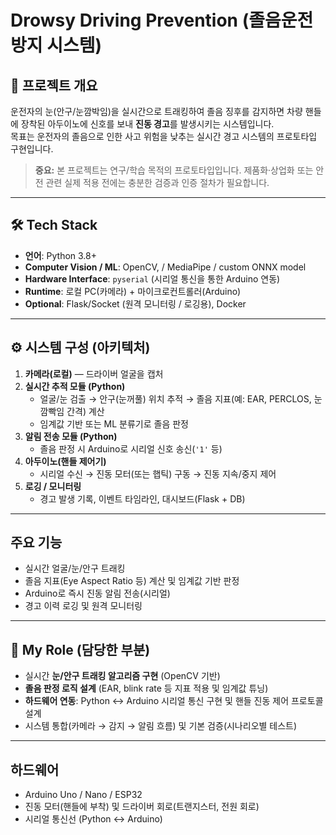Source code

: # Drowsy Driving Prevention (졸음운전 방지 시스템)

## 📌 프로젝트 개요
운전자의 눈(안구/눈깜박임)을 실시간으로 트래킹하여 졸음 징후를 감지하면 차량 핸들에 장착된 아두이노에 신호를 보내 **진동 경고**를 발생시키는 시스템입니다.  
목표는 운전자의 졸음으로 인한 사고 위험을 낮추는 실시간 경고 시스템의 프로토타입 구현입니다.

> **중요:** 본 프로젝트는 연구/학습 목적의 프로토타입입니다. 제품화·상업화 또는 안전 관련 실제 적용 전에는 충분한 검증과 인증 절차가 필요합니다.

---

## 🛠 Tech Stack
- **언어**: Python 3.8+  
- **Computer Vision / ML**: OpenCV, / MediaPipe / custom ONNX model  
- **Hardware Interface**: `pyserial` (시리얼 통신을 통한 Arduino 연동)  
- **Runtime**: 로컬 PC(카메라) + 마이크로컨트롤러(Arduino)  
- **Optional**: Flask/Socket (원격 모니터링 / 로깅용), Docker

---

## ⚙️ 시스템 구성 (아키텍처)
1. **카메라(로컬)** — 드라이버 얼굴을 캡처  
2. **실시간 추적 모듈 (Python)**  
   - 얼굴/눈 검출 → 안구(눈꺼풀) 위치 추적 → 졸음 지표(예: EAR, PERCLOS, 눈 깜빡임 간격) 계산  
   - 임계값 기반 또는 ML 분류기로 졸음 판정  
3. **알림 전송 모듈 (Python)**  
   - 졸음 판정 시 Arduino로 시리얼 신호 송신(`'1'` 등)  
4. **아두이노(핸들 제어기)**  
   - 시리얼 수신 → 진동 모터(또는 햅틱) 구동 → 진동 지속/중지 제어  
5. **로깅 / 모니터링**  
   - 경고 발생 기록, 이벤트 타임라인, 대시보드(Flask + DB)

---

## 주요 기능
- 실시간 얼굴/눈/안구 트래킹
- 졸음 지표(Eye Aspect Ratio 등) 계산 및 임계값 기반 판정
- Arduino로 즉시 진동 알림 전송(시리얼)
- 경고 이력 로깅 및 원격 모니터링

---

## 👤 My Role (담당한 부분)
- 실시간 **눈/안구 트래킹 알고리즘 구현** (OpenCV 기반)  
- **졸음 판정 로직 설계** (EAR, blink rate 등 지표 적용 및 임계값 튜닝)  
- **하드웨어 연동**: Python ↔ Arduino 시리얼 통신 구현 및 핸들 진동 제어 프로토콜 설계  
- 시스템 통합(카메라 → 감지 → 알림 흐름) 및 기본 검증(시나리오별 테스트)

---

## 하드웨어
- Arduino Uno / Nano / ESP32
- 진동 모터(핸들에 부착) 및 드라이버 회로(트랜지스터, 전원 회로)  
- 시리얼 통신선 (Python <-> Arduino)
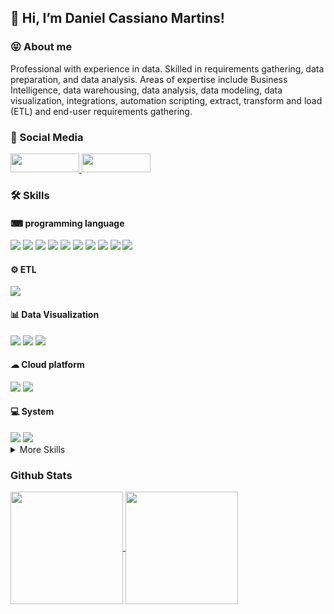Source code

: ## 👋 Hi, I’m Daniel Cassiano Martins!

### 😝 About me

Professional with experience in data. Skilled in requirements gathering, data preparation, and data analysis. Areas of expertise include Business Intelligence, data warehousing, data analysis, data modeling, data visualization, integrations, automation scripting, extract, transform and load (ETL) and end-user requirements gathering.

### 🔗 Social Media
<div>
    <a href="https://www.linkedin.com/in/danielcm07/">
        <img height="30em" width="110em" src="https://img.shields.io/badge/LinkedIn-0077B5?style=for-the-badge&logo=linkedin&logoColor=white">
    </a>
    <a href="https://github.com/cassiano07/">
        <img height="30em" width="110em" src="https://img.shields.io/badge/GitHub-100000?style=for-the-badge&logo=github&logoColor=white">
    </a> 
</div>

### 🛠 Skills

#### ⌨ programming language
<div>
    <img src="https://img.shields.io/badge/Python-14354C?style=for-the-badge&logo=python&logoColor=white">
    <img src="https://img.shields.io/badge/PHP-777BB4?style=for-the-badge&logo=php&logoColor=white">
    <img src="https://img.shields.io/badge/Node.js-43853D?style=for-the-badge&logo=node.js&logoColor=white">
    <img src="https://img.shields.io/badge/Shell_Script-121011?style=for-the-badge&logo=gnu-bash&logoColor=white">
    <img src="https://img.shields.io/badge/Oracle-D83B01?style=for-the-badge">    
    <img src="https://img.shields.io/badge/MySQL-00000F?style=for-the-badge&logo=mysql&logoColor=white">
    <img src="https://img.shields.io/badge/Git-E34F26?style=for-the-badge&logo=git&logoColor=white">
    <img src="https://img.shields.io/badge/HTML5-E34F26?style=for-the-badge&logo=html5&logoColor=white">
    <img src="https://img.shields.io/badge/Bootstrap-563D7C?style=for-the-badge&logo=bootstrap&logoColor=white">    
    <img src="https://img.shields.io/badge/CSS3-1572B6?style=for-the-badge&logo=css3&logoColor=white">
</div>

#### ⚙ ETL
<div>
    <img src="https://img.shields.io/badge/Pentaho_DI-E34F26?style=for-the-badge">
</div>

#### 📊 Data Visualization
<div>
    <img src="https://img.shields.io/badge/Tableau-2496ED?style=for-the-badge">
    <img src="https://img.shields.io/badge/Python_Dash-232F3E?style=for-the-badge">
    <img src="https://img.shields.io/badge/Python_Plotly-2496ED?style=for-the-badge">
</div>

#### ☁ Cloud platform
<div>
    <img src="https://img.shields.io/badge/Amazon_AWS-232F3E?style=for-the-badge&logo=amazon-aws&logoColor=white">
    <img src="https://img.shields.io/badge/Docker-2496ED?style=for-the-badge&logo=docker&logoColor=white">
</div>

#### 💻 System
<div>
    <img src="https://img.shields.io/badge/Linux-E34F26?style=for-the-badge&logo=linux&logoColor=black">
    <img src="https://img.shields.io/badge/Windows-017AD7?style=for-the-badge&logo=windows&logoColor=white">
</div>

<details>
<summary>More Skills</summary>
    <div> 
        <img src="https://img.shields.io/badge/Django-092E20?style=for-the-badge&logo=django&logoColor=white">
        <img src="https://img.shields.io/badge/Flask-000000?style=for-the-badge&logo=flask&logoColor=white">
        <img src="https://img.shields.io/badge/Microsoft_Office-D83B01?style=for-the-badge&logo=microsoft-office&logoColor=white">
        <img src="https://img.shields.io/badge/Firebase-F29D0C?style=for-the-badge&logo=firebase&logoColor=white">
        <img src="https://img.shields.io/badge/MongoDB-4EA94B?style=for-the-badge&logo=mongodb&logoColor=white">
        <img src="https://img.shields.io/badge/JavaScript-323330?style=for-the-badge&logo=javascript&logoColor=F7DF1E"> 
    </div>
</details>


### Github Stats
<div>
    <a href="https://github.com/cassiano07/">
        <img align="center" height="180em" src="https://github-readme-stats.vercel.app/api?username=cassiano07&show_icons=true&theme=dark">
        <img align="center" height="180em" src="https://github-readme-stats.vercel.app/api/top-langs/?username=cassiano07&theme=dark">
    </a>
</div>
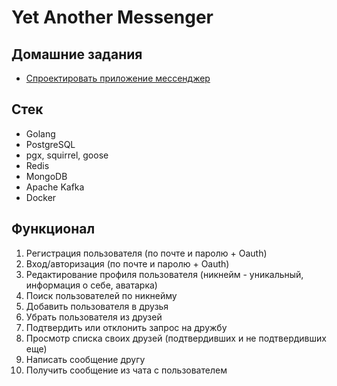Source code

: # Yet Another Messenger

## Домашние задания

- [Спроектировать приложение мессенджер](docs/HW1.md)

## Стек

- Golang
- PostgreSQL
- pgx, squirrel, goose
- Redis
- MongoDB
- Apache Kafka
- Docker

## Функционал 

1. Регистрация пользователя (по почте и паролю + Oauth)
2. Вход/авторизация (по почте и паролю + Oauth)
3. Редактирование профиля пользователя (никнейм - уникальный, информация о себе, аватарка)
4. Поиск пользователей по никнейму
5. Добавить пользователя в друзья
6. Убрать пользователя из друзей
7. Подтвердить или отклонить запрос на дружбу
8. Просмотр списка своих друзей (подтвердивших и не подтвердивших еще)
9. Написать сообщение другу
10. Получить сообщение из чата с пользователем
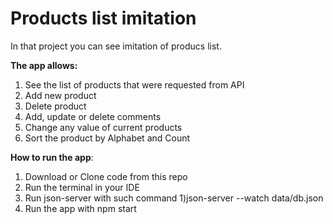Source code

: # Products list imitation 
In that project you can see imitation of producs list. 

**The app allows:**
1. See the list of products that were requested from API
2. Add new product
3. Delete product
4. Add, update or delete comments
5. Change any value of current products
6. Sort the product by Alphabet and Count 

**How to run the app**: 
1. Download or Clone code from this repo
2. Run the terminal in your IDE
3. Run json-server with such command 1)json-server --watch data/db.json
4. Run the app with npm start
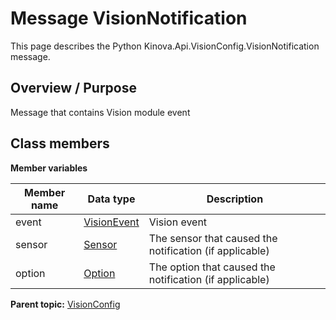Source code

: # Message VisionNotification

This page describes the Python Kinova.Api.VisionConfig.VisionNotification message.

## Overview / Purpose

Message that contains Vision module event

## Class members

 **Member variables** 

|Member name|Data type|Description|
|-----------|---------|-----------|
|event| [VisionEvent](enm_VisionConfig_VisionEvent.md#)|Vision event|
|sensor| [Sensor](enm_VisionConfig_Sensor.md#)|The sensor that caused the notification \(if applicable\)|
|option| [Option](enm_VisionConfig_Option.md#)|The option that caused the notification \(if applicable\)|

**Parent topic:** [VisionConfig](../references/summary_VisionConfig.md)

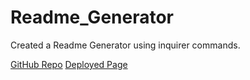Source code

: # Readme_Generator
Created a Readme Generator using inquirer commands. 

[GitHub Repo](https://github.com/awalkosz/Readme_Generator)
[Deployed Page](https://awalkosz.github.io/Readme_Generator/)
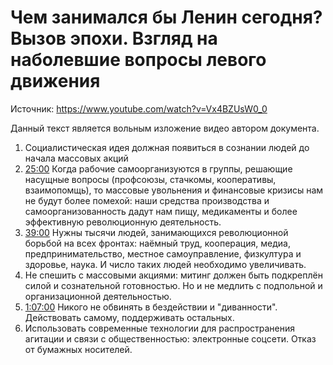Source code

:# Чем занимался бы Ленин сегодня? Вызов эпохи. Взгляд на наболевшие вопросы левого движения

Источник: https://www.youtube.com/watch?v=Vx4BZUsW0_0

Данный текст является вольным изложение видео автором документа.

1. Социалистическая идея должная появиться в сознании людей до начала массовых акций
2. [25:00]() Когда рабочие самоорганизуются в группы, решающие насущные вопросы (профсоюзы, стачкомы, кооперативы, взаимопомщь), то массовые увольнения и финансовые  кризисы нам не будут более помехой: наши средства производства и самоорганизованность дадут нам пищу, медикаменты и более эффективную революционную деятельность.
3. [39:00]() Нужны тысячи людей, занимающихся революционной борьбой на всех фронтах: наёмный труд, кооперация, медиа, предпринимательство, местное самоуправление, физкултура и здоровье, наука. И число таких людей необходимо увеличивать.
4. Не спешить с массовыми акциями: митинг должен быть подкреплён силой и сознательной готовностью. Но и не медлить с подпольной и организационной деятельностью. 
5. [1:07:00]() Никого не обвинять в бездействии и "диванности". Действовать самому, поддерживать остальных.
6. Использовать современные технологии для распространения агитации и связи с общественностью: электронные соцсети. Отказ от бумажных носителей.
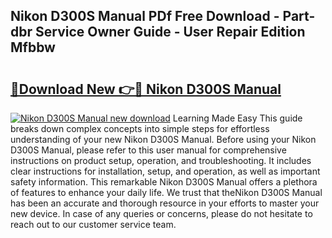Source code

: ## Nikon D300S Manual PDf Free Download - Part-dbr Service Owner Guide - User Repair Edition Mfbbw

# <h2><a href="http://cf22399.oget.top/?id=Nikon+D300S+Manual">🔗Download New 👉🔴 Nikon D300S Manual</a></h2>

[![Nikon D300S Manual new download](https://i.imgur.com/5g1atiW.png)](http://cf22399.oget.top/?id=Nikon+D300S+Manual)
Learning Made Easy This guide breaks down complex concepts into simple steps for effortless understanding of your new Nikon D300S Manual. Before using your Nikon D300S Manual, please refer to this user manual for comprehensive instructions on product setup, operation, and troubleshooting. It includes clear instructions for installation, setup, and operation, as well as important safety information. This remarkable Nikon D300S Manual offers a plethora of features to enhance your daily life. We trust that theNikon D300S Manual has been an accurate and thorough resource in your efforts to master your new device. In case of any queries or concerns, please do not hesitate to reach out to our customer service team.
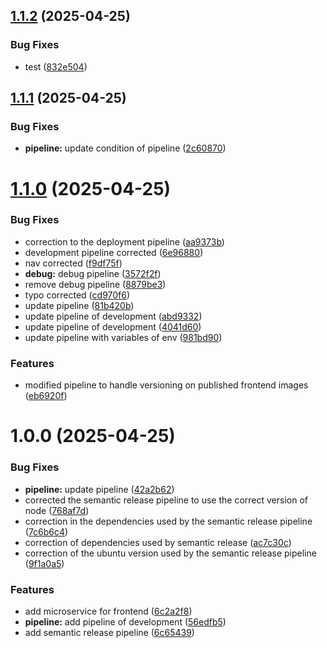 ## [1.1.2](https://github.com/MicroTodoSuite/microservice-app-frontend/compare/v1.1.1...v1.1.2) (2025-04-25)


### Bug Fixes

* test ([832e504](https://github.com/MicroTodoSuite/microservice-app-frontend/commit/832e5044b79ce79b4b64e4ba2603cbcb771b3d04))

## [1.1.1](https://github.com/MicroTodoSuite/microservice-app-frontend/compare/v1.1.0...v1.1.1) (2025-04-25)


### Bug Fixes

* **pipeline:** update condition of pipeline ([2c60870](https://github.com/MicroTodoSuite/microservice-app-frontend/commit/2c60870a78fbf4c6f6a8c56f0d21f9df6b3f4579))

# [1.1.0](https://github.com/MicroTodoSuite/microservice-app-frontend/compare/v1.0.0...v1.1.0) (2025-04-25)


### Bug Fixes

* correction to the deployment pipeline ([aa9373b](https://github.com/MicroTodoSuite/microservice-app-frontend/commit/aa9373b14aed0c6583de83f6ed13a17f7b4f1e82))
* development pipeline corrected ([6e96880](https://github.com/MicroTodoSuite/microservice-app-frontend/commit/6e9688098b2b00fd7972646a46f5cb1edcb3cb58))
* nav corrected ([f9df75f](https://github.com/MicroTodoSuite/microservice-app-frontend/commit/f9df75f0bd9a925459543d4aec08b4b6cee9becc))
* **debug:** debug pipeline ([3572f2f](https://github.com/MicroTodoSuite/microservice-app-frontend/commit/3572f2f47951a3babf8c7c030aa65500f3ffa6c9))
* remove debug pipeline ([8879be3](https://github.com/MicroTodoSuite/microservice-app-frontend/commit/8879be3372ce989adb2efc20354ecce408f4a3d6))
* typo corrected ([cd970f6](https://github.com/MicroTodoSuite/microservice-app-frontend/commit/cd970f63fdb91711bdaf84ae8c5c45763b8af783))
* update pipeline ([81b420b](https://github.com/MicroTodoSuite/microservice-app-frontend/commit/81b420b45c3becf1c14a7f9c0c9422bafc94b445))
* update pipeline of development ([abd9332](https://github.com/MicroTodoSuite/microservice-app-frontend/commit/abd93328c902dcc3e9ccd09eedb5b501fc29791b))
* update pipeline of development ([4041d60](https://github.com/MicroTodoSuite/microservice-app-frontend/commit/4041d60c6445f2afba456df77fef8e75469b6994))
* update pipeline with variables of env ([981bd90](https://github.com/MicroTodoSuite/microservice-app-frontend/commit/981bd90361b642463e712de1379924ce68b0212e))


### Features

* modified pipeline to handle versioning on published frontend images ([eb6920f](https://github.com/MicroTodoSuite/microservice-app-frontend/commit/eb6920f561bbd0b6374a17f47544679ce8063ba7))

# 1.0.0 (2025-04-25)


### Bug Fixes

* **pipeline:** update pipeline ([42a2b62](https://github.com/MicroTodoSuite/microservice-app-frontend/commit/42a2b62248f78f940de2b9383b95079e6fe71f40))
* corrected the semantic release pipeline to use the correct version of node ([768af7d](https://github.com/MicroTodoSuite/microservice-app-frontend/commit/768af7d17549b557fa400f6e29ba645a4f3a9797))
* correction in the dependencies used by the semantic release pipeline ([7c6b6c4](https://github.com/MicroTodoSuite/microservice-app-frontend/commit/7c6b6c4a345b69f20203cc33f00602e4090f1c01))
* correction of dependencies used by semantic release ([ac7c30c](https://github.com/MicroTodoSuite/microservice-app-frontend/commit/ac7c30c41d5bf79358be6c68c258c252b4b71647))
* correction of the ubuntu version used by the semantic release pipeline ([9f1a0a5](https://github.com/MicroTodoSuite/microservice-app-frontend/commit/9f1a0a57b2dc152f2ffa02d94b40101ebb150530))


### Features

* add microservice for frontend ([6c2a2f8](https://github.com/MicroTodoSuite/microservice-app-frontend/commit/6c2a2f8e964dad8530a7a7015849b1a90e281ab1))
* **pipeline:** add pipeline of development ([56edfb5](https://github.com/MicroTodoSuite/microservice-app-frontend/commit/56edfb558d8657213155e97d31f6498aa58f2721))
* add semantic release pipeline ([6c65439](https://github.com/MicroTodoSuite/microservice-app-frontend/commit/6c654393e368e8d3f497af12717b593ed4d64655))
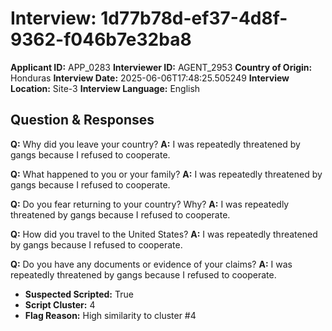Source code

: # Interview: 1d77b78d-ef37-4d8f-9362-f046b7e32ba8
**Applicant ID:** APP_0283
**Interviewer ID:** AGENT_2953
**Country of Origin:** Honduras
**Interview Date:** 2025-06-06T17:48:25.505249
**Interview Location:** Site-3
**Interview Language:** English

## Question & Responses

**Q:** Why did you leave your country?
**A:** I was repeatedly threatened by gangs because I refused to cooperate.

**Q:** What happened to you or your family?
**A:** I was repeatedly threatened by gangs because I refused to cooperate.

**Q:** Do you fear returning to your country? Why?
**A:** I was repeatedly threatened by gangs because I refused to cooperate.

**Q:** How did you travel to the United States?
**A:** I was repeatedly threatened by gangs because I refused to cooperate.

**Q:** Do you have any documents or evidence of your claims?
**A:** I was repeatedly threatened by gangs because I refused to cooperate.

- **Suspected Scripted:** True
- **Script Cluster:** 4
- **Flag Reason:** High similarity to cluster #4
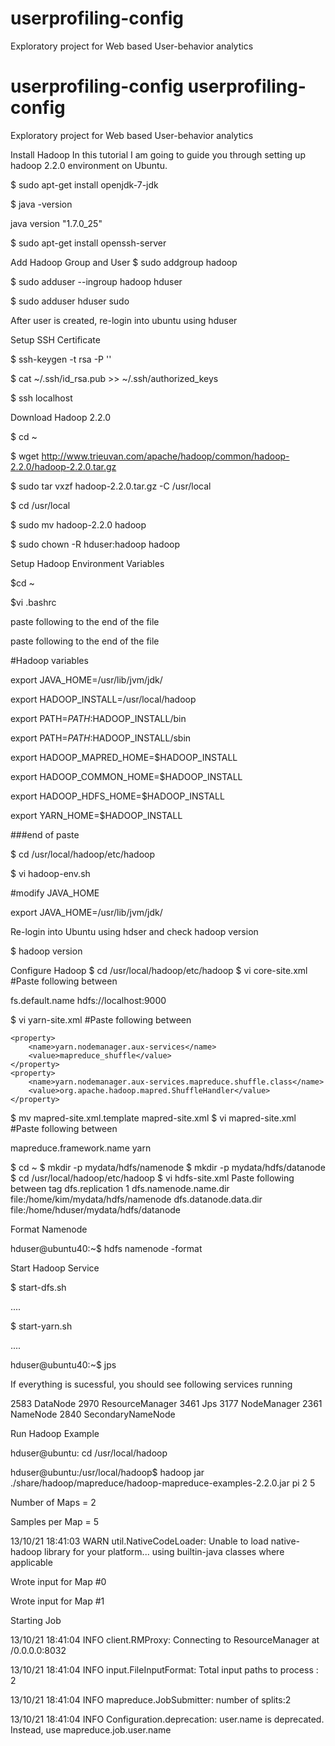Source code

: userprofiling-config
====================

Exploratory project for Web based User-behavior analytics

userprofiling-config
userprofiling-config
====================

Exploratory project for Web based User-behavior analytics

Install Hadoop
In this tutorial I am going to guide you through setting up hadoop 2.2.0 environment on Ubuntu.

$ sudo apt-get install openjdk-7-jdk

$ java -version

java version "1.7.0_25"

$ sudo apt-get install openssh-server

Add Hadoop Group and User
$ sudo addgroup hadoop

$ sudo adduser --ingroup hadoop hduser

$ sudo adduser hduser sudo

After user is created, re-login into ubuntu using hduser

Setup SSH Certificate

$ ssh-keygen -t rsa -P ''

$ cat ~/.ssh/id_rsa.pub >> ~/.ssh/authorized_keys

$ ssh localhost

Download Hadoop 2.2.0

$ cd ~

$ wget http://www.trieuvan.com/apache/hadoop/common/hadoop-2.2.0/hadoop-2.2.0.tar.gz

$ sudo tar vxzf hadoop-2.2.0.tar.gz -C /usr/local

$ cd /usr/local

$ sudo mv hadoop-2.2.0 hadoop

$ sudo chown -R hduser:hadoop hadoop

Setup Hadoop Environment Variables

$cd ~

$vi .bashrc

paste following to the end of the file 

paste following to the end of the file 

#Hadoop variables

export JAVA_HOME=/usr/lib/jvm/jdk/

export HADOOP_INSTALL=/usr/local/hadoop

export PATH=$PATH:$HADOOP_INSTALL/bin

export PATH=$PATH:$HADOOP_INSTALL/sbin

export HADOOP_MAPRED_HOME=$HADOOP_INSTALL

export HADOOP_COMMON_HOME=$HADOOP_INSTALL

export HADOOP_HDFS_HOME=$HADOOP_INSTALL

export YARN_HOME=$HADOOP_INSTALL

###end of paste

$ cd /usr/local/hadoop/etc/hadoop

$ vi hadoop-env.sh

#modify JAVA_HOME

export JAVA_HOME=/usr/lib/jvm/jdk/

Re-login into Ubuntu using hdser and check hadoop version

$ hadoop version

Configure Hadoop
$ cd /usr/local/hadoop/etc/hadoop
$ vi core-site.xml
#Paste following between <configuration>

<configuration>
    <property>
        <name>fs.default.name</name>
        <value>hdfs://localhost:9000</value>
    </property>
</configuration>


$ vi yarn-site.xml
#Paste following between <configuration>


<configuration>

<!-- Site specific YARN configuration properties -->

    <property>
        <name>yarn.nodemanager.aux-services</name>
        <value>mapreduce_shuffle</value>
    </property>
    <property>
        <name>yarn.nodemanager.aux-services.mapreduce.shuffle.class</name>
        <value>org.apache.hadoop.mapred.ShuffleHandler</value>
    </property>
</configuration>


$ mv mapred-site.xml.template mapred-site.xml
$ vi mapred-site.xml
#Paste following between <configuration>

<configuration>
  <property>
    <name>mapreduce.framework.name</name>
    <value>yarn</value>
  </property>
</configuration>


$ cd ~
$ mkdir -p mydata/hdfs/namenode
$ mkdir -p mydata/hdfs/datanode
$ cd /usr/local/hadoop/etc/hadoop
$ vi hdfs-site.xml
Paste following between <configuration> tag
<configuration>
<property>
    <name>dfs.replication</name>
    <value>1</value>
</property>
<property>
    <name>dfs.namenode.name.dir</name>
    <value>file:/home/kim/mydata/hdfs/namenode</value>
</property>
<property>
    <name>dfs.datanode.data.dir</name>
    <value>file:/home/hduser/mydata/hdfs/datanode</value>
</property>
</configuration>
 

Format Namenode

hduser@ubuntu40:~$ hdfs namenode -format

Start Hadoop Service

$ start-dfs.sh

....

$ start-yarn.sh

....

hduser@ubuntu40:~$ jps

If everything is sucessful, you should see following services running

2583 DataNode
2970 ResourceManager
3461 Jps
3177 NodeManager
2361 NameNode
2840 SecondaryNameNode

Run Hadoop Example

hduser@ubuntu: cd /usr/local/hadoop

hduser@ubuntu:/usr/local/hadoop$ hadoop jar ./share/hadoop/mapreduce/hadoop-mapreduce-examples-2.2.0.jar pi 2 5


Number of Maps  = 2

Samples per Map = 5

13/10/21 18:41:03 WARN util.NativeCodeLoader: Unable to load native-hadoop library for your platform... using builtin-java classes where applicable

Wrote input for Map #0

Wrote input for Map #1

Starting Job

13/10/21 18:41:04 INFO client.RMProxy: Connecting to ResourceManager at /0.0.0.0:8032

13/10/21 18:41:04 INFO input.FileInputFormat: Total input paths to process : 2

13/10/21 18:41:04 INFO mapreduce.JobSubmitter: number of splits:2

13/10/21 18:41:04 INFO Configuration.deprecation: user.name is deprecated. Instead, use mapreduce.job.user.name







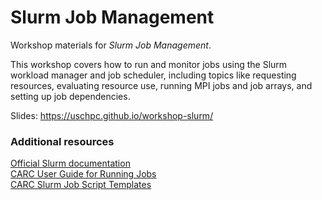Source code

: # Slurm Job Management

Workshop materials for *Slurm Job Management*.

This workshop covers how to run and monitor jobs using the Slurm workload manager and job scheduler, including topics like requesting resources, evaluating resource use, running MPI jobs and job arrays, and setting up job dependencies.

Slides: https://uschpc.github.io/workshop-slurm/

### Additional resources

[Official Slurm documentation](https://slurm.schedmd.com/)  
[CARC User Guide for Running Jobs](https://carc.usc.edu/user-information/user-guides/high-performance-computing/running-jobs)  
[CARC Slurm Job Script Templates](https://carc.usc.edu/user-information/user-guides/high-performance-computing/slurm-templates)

> What you need to do
No pictures should appear; only the lines from the first line of the records through the line with "- **언어**: Python 3.8+", both included, are to be restated word for word.

> Exercise response
Source code

: # Drowsy Driving Prevention (졸음운전 방지 시스템)

## 📌 프로젝트 개요
운전자의 눈(안구/눈깜박임)을 실시간으로 트래킹하여 졸음 징후를 감지하면 차량 핸들에 장착된 아두이노에 신호를 보내 **진동 경고**를 발생시키는 시스템입니다.  
목표는 운전자의 졸음으로 인한 사고 위험을 낮추는 실시간 경고 시스템의 프로토타입 구현입니다.

> **중요:** 본 프로젝트는 연구/학습 목적의 프로토타입입니다. 제품화·상업화 또는 안전 관련 실제 적용 전에는 충분한 검증과 인증 절차가 필요합니다.

---

## 🛠 Tech Stack
- **언어**: Python 3.8+  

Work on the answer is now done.